FARO – heritage futures


Faro – (Spanish, Italian, Portuguese) – lighthouse (after the Pharos of Alexandria, with its cultural beacons – the Library and Museum).


Faro, Portugal – The European Convention of Faro: Framework Convention on the Value of Cultural Heritage for Society (Council of Europe, 2005) – [Link].

FARO – the NGO cultural agency/consultancy in Flanders dedicated to promoting cultural heritage within the spirit and terms of the FARO convention.

Faro – an extraordinary sweetened and quintessentially Belgian ale based upon spontaneously fermented lambic.

I am back after a visit to Brussels and Tongeren (Limburg, Flanders, or technically, the Flemish Community) exploring the future of heritage – that powerful and contentious notion of cultural legacy.

Questions about the role of the past in the present, what to do with historical and archaeological sources and sites, museum collections, and especially in this part of the world, questions of the links between nation state and people, the region and “Europe”. Policy and agendas in this most important of cultural fields.

I was with FARO, the agency in the Flemish Community charged with integrating cultural heritage policy, stimulating qualitative management, long term sustainability and the unlocking of the cultural heritage.

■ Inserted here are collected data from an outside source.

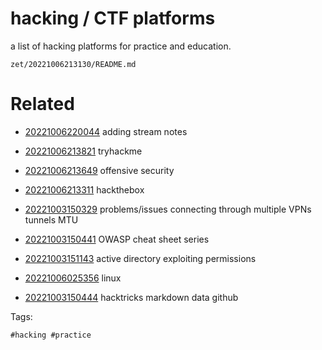 # hacking / CTF platforms

a list of hacking platforms for practice and education.

` zet/20221006213130/README.md `

# Related

- [20221006220044](/zet/20221006220044/README.md) adding stream notes

- [20221006213821](/zet/20221006213821/README.md) tryhackme

- [20221006213649](/zet/20221006213649/README.md) offensive security

- [20221006213311](/zet/20221006213311/README.md) hackthebox

- [20221003150329](/zet/20221003150329/README.md) problems/issues connecting through multiple VPNs tunnels MTU
- [20221003150441](/zet/20221003150441/README.md) OWASP cheat sheet series
- [20221003151143](/zet/20221003151143/README.md) active directory  exploiting permissions
- [20221006025356](/zet/20221006025356/README.md) linux
- [20221003150444](/zet/20221003150444/README.md) hacktricks markdown data github

Tags:

    #hacking #practice 
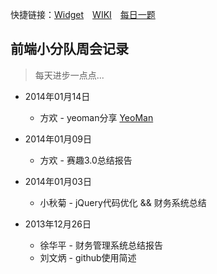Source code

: 快捷链接：[Widget](http://ct-fed.github.io/widget/)　[WIKI](https://github.com/ct-fed/weekly-meeting/wiki)　[每日一题](https://github.com/ct-fed/weekly-meeting/issues?labels=每日一题&page=1&state=open)

## 前端小分队周会记录

> 每天进步一点点...

* 2014年01月14日
    * 方欢 - yeoman分享 [YeoMan](http://yeoman.io/)

* 2014年01月09日
	* 方欢 - 赛趣3.0总结报告

* 2014年01月03日
	* 小秋菊 - jQuery代码优化 && 财务系统总结

* 2013年12月26日
	* 徐华平 - 财务管理系统总结报告
	* 刘文炳 - github使用简述
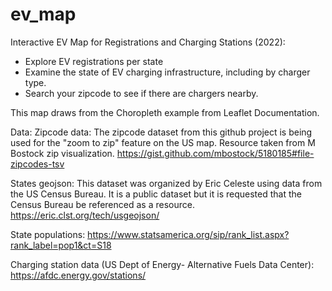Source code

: # ev_map
Interactive EV Map for Registrations and Charging Stations (2022):
- Explore EV registrations per state
- Examine the state of EV charging infrastructure, including by charger type.
- Search your zipcode to see if there are chargers nearby.


This map draws from the Choropleth example from Leaflet Documentation.

Data:
Zipcode data: The zipcode dataset from this github project is being used for the "zoom to zip" feature on the US map. Resource taken from M Bostock zip visualization. https://gist.github.com/mbostock/5180185#file-zipcodes-tsv

States geojson: This dataset was organized by Eric Celeste using data from the US Census Bureau. It is a public dataset but it is requested that the Census Bureau be referenced as a resource. https://eric.clst.org/tech/usgeojson/

State populations: https://www.statsamerica.org/sip/rank_list.aspx?rank_label=pop1&ct=S18

Charging station data (US Dept of Energy- Alternative Fuels Data Center): https://afdc.energy.gov/stations/
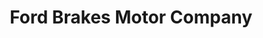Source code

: ---
title: "Ford Brakes Motor Company"
url: /ilminster/ford-brakes-motor-company/
shop: Autohaus
---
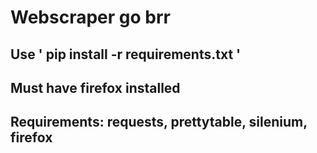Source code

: <h1>Webscraper go brr</h1>

<div>
    <h2>Use ' pip install -r requirements.txt '</h2>
    <h2>Must have firefox installed</h2>
    <h2>Requirements: requests, prettytable, silenium, firefox</h2>
</div>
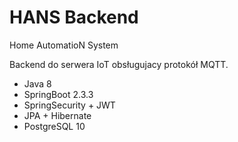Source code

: # HANS Backend
Home AutomatioN System

Backend do serwera IoT obsługujacy protokół MQTT.
* Java 8
* SpringBoot 2.3.3
* SpringSecurity + JWT
* JPA + Hibernate
* PostgreSQL 10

FARO is at the heart of a network of cultural heritage organizations designed to cultivate, to represent, to acknowledge and to valorise the different ways the public participates in and experiences cultural heritage. Under Marc Jacobs they are doing a superb job across several hundred museums organizations, local history societies, community groups. I heard about a year of events organized around the notion of “the fake”, a massive regional assessment of just what “heritage” is in the Flemish Community, managed through a new and open online database, plans for the annual week of taste – celebrations of cuisine and locality.

In particular FARO looks to implement the Council of Europe’s Faro Convention of 2005, as its name suggests. This is human-centered heritage (as distinct from focused upon sites and collections), particpatory, dynamic and negotiated, with cultural values and memory practices at the heart of quality of life and sustainable society, that is, looking forward as much as back. My long-standing argument that archaeology is as much about the future as the past.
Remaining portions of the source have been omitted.